ECLI:NL:RVS:2016:2645
Raad van State
- Hoger beroep
- H. Troostwijk
- A.W.M. Bijloos
- G.M.H. Hoogvliet
- Rechtspraak.nl
Hoger beroep van Nautilus International tegen de minister van Sociale Zaken en Werkgelegenheid inzake handhaving Wet minimumloon en Wet arbeid vreemdelingen
In deze zaak gaat het om een hoger beroep van Nautilus International, een vakbond die opkomt voor de belangen van werknemers in de zeevaart en aanverwante sectoren, tegen de minister van Sociale Zaken en Werkgelegenheid. Nautilus International had in 2013 handhaving verzocht tegen [bedrijf A] en [bedrijf B] wegens overtredingen van de Wet minimumloon en de Wet arbeid vreemdelingen. De minister heeft dit verzoek afgewezen, wat Nautilus International niet kon accepteren. De rechtbank Rotterdam verklaarde het beroep van Nautilus ongegrond, maar Nautilus ging in hoger beroep.
De Raad van State oordeelt dat Nautilus International wel degelijk belanghebbende is in deze zaak, in tegenstelling tot de eerdere uitspraak van de rechtbank. De Afdeling bestuursrechtspraak van de Raad van State verklaart het hoger beroep gegrond en vernietigt de uitspraak van de rechtbank. De Raad van State oordeelt dat de minister een nieuw besluit moet nemen op het bezwaar van Nautilus International, waarbij de minister rekening moet houden met de overwegingen in deze uitspraak.

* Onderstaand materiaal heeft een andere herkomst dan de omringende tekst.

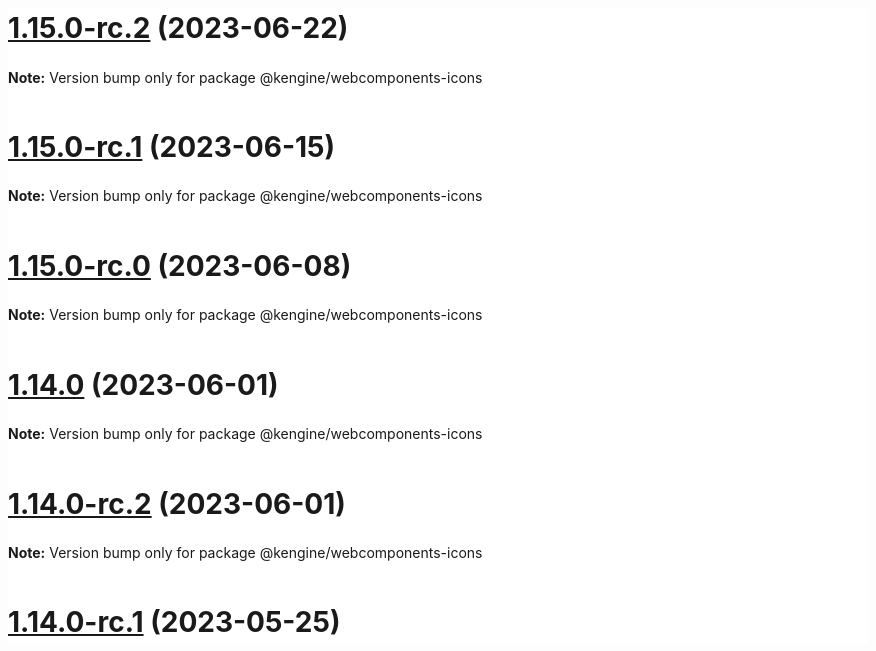 

# [1.15.0-rc.2](https://github.com/khulnasoft-lab/kengine-webcomponents/compare/v1.15.0-rc.1...v1.15.0-rc.2) (2023-06-22)

**Note:** Version bump only for package @kengine/webcomponents-icons





# [1.15.0-rc.1](https://github.com/khulnasoft-lab/kengine-webcomponents/compare/v1.15.0-rc.0...v1.15.0-rc.1) (2023-06-15)

**Note:** Version bump only for package @kengine/webcomponents-icons









# [1.15.0-rc.0](https://github.com/khulnasoft-lab/kengine-webcomponents/compare/v1.14.0...v1.15.0-rc.0) (2023-06-08)

**Note:** Version bump only for package @kengine/webcomponents-icons





# [1.14.0](https://github.com/khulnasoft-lab/kengine-webcomponents/compare/v1.14.0-rc.2...v1.14.0) (2023-06-01)

**Note:** Version bump only for package @kengine/webcomponents-icons





# [1.14.0-rc.2](https://github.com/khulnasoft-lab/kengine-webcomponents/compare/v1.14.0-rc.1...v1.14.0-rc.2) (2023-06-01)

**Note:** Version bump only for package @kengine/webcomponents-icons





# [1.14.0-rc.1](https://github.com/khulnasoft-lab/kengine-webcomponents/compare/v1.14.0-rc.0...v1.14.0-rc.1) (2023-05-25)
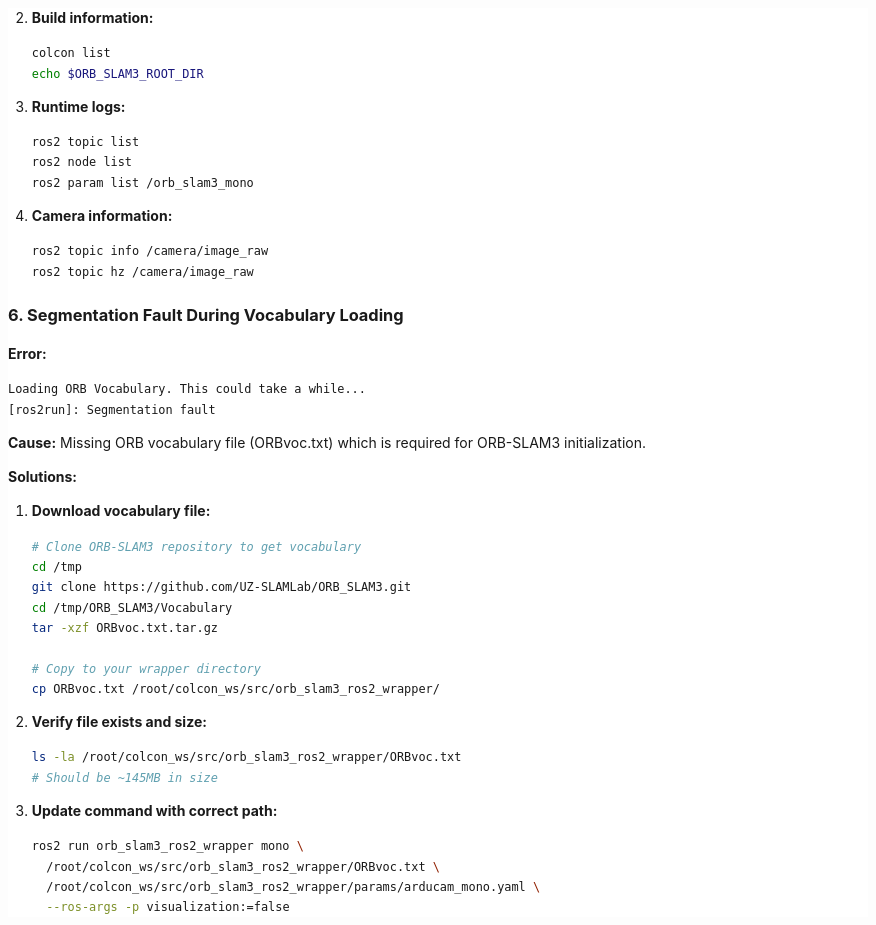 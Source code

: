 2. **Build information:**
   ```bash
   colcon list
   echo $ORB_SLAM3_ROOT_DIR
   ```

3. **Runtime logs:**
   ```bash
   ros2 topic list
   ros2 node list
   ros2 param list /orb_slam3_mono
   ```

4. **Camera information:**
   ```bash
   ros2 topic info /camera/image_raw
   ros2 topic hz /camera/image_raw
   ```

### 6. Segmentation Fault During Vocabulary Loading

**Error:**
```
Loading ORB Vocabulary. This could take a while...
[ros2run]: Segmentation fault
```

**Cause:**
Missing ORB vocabulary file (ORBvoc.txt) which is required for ORB-SLAM3 initialization.

**Solutions:**

1. **Download vocabulary file:**
   ```bash
   # Clone ORB-SLAM3 repository to get vocabulary
   cd /tmp
   git clone https://github.com/UZ-SLAMLab/ORB_SLAM3.git
   cd /tmp/ORB_SLAM3/Vocabulary
   tar -xzf ORBvoc.txt.tar.gz
   
   # Copy to your wrapper directory
   cp ORBvoc.txt /root/colcon_ws/src/orb_slam3_ros2_wrapper/
   ```

2. **Verify file exists and size:**
   ```bash
   ls -la /root/colcon_ws/src/orb_slam3_ros2_wrapper/ORBvoc.txt
   # Should be ~145MB in size
   ```

3. **Update command with correct path:**
   ```bash
   ros2 run orb_slam3_ros2_wrapper mono \
     /root/colcon_ws/src/orb_slam3_ros2_wrapper/ORBvoc.txt \
     /root/colcon_ws/src/orb_slam3_ros2_wrapper/params/arducam_mono.yaml \
     --ros-args -p visualization:=false
   ```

Daarnaast wordt de minister veroordeeld tot vergoeding van de proceskosten van Nautilus International, die zijn ontstaan door de behandeling van het beroep en het hoger beroep. De uitspraak benadrukt het belang van de bescherming van werknemersrechten en de rol van vakbonden in het handhaven van deze rechten.